> Work order
Show each line from the listing that includes the word "programming".
....
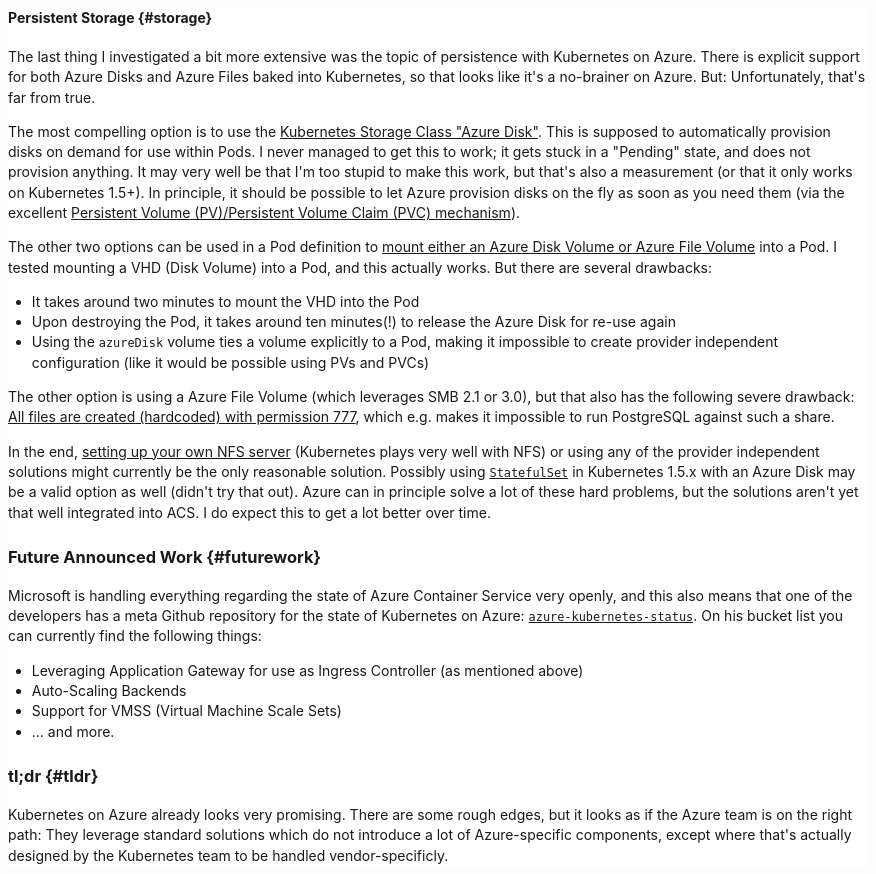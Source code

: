 #### Persistent Storage {#storage}

The last thing I investigated a bit more extensive was the topic of persistence with Kubernetes on Azure. There is explicit support for both Azure Disks and Azure Files baked into Kubernetes, so that looks like it's a no-brainer on Azure. But: Unfortunately, that's far from true.

The most compelling option is to use the [Kubernetes Storage Class "Azure Disk"](http://kubernetes.io/docs/user-guide/persistent-volumes/#azure-disk). This is supposed to automatically provision disks on demand for use within Pods. I never managed to get this to work; it gets stuck in a "Pending" state, and does not provision anything. It may very well be that I'm too stupid to make this work, but that's also a measurement (or that it only works on Kubernetes 1.5+). In principle, it should be possible to let Azure provision disks on the fly as soon as you need them (via the excellent [Persistent Volume (PV)/Persistent Volume Claim (PVC) mechanism](http://kubernetes.io/docs/user-guide/persistent-volumes/)).

The other two options can be used in a Pod definition to [mount either an Azure Disk Volume or Azure File Volume](http://kubernetes.io/docs/user-guide/volumes/#azurefilevolume) into a Pod. I tested mounting a VHD (Disk Volume) into a Pod, and this actually works. But there are several drawbacks:

* It takes around two minutes to mount the VHD into the Pod
* Upon destroying the Pod, it takes around ten minutes(!) to release the Azure Disk for re-use again
* Using the `azureDisk` volume ties a volume explicitly to a Pod, making it impossible to create provider independent configuration (like it would be possible using PVs and PVCs)

The other option is using a Azure File Volume (which leverages SMB 2.1 or 3.0), but that also has the following severe drawback: [All files are created (hardcoded) with permission 777](https://github.com/kubernetes/kubernetes/issues/37005), which e.g. makes it impossible to run PostgreSQL against such a share.

In the end, [setting up your own NFS server](https://help.ubuntu.com/community/SettingUpNFSHowTo) (Kubernetes plays very well with NFS) or using any of the provider independent solutions might currently be the only reasonable solution. Possibly using [`StatefulSet`](http://kubernetes.io/docs/concepts/abstractions/controllers/statefulsets/) in Kubernetes 1.5.x with an Azure Disk may be a valid option as well (didn't try that out). Azure can in principle solve a lot of these hard problems, but the solutions aren't yet that well integrated into ACS. I do expect this to get a lot better over time.

### Future Announced Work {#futurework}

Microsoft is handling everything regarding the state of Azure Container Service very openly, and this also means that one of the developers has a meta Github repository for the state of Kubernetes on Azure: [`azure-kubernetes-status`](https://github.com/colemickens/azure-kubernetes-status). On his bucket list you can currently find the following things:

* Leveraging Application Gateway for use as Ingress Controller (as mentioned above)
* Auto-Scaling Backends
* Support for VMSS (Virtual Machine Scale Sets)
* ... and more.

### tl;dr {#tldr}

Kubernetes on Azure already looks very promising. There are some rough edges, but it looks as if the Azure team is on the right path: They leverage standard solutions which do not introduce a lot of Azure-specific components, except where that's actually designed by the Kubernetes team to be handled vendor-specificly.
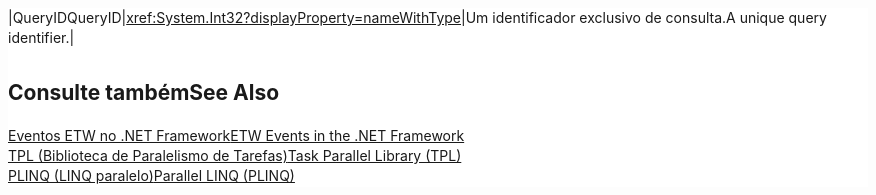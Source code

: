 |<span data-ttu-id="bc9c3-205">QueryID</span><span class="sxs-lookup"><span data-stu-id="bc9c3-205">QueryID</span></span>|<xref:System.Int32?displayProperty=nameWithType>|<span data-ttu-id="bc9c3-206">Um identificador exclusivo de consulta.</span><span class="sxs-lookup"><span data-stu-id="bc9c3-206">A unique query identifier.</span></span>|  
  
## <a name="see-also"></a><span data-ttu-id="bc9c3-207">Consulte também</span><span class="sxs-lookup"><span data-stu-id="bc9c3-207">See Also</span></span>  
 [<span data-ttu-id="bc9c3-208">Eventos ETW no .NET Framework</span><span class="sxs-lookup"><span data-stu-id="bc9c3-208">ETW Events in the .NET Framework</span></span>](../../../docs/framework/performance/etw-events.md)  
 [<span data-ttu-id="bc9c3-209">TPL (Biblioteca de Paralelismo de Tarefas)</span><span class="sxs-lookup"><span data-stu-id="bc9c3-209">Task Parallel Library (TPL)</span></span>](../../../docs/standard/parallel-programming/task-parallel-library-tpl.md)  
 [<span data-ttu-id="bc9c3-210">PLINQ (LINQ paralelo)</span><span class="sxs-lookup"><span data-stu-id="bc9c3-210">Parallel LINQ (PLINQ)</span></span>](../../../docs/standard/parallel-programming/parallel-linq-plinq.md)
....
> Finished exercise
 [<span data-ttu-id="bc9c3-209">TPL (Biblioteca de Paralelismo de Tarefas)</span><span class="sxs-lookup"><span data-stu-id="bc9c3-209">Task Parallel Library (TPL)</span></span>](../../../docs/standard/parallel-programming/task-parallel-library-tpl.md)  
 [<span data-ttu-id="bc9c3-210">PLINQ (LINQ paralelo)</span><span class="sxs-lookup"><span data-stu-id="bc9c3-210">Parallel LINQ (PLINQ)</span></span>](../../../docs/standard/parallel-programming/parallel-linq-plinq.md)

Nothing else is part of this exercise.